Can you expound on that? My understanding is just the opposite. The EC is in place to guard against majority rule, mob mentality, where the more densely populated areas could vote the rural, less populated areas into helplessness and no representation.
As opposed to a few hundred thousand or whatever in seven swing states making the rest of the country irrelevant? Yeah, right.
Nor was that the only consideration when the EC was envisaged. You have been held prisoner by a hastily conceived system.
The partisan parties in the states, enabled by the Constitution, have made getting on ballots such a performance as to deter viable challenges to their rice bowls.
The Founding Fathers had to compromise when it came to devising a system to elect the president.
www.history.com
At the time of the Philadelphia convention, no other country in the world directly elected its chief executive, so the delegates were wading into uncharted territory.
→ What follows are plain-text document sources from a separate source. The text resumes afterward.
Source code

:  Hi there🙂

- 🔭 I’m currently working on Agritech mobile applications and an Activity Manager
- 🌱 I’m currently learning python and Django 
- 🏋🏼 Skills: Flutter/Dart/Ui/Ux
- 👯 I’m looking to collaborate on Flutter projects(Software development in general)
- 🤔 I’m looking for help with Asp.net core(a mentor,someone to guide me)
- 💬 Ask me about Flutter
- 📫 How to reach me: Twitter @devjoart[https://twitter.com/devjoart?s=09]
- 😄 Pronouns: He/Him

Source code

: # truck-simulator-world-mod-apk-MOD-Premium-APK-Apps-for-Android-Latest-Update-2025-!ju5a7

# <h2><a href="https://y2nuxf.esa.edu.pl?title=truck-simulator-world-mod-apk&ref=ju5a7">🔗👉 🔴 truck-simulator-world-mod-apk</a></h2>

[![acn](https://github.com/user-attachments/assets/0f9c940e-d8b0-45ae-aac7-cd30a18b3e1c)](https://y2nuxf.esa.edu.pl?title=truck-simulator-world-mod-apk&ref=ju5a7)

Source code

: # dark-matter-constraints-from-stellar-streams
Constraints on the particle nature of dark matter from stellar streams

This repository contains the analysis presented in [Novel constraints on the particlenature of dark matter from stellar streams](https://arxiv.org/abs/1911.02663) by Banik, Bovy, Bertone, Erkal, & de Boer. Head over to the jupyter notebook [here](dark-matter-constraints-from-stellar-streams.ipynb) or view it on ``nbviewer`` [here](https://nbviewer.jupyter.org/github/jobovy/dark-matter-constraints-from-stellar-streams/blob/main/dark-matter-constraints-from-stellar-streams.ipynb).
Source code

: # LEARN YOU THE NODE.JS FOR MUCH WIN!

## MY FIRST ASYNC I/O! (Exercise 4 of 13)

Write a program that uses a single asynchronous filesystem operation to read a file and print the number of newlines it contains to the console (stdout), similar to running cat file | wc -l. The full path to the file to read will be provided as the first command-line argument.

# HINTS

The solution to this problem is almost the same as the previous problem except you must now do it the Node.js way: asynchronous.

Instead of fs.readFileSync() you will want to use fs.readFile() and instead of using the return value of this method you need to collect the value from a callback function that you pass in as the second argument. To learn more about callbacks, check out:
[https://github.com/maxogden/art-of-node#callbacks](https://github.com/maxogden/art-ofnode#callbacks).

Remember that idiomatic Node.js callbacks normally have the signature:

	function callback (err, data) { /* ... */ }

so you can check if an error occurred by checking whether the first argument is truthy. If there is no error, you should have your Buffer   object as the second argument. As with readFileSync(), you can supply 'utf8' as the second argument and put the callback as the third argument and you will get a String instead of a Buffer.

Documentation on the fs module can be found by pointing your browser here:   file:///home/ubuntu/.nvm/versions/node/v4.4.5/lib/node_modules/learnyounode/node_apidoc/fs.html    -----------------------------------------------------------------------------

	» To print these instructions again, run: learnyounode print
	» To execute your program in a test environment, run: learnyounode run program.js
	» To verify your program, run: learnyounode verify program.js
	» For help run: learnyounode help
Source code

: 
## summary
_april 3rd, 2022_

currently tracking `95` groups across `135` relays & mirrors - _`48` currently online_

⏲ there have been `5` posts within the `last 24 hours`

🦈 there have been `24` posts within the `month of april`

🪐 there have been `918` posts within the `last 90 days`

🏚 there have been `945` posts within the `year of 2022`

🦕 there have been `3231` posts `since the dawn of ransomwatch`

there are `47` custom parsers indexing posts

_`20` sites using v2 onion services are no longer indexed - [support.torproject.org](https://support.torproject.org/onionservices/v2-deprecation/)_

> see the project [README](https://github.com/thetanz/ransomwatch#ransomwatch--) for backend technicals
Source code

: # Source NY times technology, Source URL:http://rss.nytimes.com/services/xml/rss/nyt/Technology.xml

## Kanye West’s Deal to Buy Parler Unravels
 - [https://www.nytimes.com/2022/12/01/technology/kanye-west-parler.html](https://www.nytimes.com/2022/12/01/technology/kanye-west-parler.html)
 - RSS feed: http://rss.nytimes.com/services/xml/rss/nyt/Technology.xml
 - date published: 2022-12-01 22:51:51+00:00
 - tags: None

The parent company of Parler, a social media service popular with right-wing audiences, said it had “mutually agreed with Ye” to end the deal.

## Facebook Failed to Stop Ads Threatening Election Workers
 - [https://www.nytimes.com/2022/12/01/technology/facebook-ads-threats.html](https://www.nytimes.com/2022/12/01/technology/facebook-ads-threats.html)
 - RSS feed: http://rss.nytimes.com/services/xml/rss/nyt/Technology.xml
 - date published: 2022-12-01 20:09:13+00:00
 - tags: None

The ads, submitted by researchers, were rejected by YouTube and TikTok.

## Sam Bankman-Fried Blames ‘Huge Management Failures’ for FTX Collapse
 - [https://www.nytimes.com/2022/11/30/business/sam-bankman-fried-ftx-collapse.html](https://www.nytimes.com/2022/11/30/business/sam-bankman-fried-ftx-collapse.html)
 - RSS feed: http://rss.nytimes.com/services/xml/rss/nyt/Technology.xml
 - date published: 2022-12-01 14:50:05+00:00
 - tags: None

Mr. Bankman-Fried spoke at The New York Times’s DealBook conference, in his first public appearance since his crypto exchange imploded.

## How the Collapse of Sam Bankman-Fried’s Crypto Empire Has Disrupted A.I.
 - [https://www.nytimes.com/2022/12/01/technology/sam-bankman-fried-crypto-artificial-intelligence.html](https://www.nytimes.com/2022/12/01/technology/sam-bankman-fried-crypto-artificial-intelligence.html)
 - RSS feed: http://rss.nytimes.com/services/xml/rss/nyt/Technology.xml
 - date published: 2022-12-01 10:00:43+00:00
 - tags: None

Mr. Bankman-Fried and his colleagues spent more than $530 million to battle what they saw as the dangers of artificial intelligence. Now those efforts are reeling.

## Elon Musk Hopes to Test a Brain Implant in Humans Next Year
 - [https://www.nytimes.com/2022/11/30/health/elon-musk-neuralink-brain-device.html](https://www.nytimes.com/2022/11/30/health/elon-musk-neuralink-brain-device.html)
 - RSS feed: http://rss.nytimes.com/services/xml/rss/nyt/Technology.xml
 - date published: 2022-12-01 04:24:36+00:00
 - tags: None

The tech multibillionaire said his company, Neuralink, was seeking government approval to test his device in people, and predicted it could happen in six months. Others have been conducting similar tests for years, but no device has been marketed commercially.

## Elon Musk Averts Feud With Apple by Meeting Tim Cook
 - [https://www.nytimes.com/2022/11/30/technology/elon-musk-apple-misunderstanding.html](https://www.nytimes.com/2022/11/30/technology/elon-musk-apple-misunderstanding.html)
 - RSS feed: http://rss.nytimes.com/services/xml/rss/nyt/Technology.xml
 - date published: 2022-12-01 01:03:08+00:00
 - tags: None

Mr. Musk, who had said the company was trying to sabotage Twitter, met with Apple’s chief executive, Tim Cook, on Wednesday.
Further complicating the task was a deep-rooted distrust of executive power. After all, the fledgling nation had just fought its way out from under a tyrannical king and overreaching colonial governors. They didn’t want another despot on their hands.
One group of delegates felt strongly that Congress shouldn’t have anything to do with picking the president. Too much opportunity for chummy corruption between the executive and legislative branches.
Another camp was dead set against letting the people elect the president by a straight popular vote. First, they thought 18th-century voters lacked the resources to be fully informed about the candidates, especially in rural outposts. Second, they feared a headstrong “democratic mob” steering the country astray. And third, a populist president appealing directly to the people could command dangerous amounts of power.
Out of those drawn-out debates came a compromise based on the idea of electoral intermediaries. These intermediaries wouldn’t be picked by Congress or elected by the people. Instead, the states would each appoint independent “electors” who would cast the actual ballots for the presidency.